What the task requires: Show all lines from the material that carry the word "developers".

── Exercise material

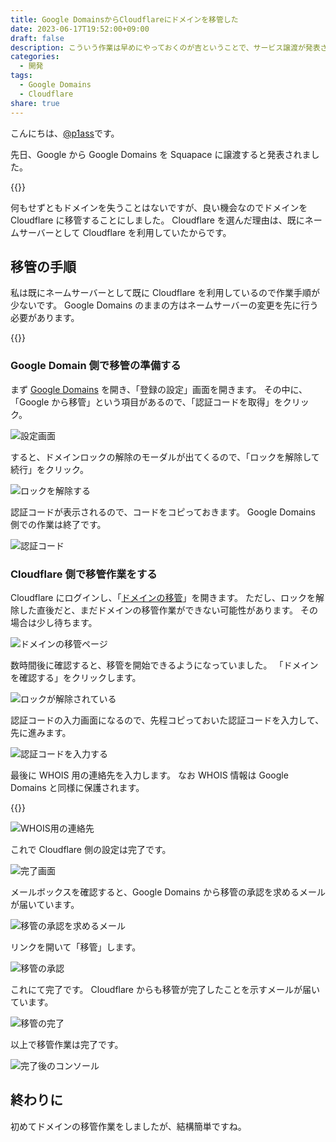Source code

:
 ```yaml
---
title: Google DomainsからCloudflareにドメインを移管した
date: 2023-06-17T19:52:00+09:00
draft: false
description: こういう作業は早めにやっておくのが吉ということで、サービス譲渡が発表されたGoogle DomainsからCloudflareにドメインを移管することにしました。
categories:
  - 開発
tags:
  - Google Domains
  - Cloudflare
share: true
---
```


こんにちは、[@p1ass](https://twitter.com)です。

先日、Google から Google Domains を Squapace に譲渡すると発表されました。

{{<ex-link url="https://internet.watch.impress.co.jp/docs/news/1509243.html">}}

何もせずともドメインを失うことはないですが、良い機会なのでドメインを Cloudflare に移管することにしました。
Cloudflare を選んだ理由は、既にネームサーバーとして Cloudflare を利用していたからです。

<!--more-->

## 移管の手順

私は既にネームサーバーとして既に Cloudflare を利用しているので作業手順が少ないです。
Google Domains のままの方はネームサーバーの変更を先に行う必要があります。

{{<ex-link url="https://developers.cloudflare.com/registrar/get-started/transfer-domain-to-cloudflare/">}}

### Google Domain 側で移管の準備する

まず [Google Domains](https://domains.google.com/registrar) を開き、「登録の設定」画面を開きます。
その中に、「Google から移管」という項目があるので、「認証コードを取得」をクリック。

![設定画面](./setting_page.png)

すると、ドメインロックの解除のモーダルが出てくるので、「ロックを解除して続行」をクリック。

![ロックを解除する](./lock.png)

認証コードが表示されるので、コードをコピっておきます。
Google Domains 側での作業は終了です。

![認証コード](./auth_code.png)

### Cloudflare 側で移管作業をする

Cloudflare にログインし、「[ドメインの移管](https://dash.cloudflare.com/?to=/:account/domains/transfer)」を開きます。
ただし、ロックを解除した直後だと、まだドメインの移管作業ができない可能性があります。
その場合は少し待ちます。

![ドメインの移管ページ](./dashboard.png)

数時間後に確認すると、移管を開始できるようになっていました。
「ドメインを確認する」をクリックします。

![ロックが解除されている](./start_transfer.png)

認証コードの入力画面になるので、先程コピっておいた認証コードを入力して、先に進みます。

![認証コードを入力する](./input_auth_code.png)

最後に WHOIS 用の連絡先を入力します。
なお WHOIS 情報は Google Domains と同様に保護されます。

{{<ex-link url="https://developers.cloudflare.com/registrar/get-started/whois-redaction/">}}

![WHOIS用の連絡先](./input_whois.png)

これで Cloudflare 側の設定は完了です。

![完了画面](./complete.png)

メールボックスを確認すると、Google Domains から移管の承認を求めるメールが届いています。

![移管の承認を求めるメール](./verify_email.png)

リンクを開いて「移管」します。

![移管の承認](./verify.png)

これにて完了です。
Cloudflare からも移管が完了したことを示すメールが届いています。

![移管の完了](./complete_mail.png)

以上で移管作業は完了です。

![完了後のコンソール](./management_console.png)

## 終わりに

初めてドメインの移管作業をしましたが、結構簡単ですね。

────

Task result:
{{<ex-link url="https://developers.cloudflare.com/registrar/get-started/transfer-domain-to-cloudflare/">}}
{{<ex-link url="https://developers.cloudflare.com/registrar/get-started/whois-redaction/">}}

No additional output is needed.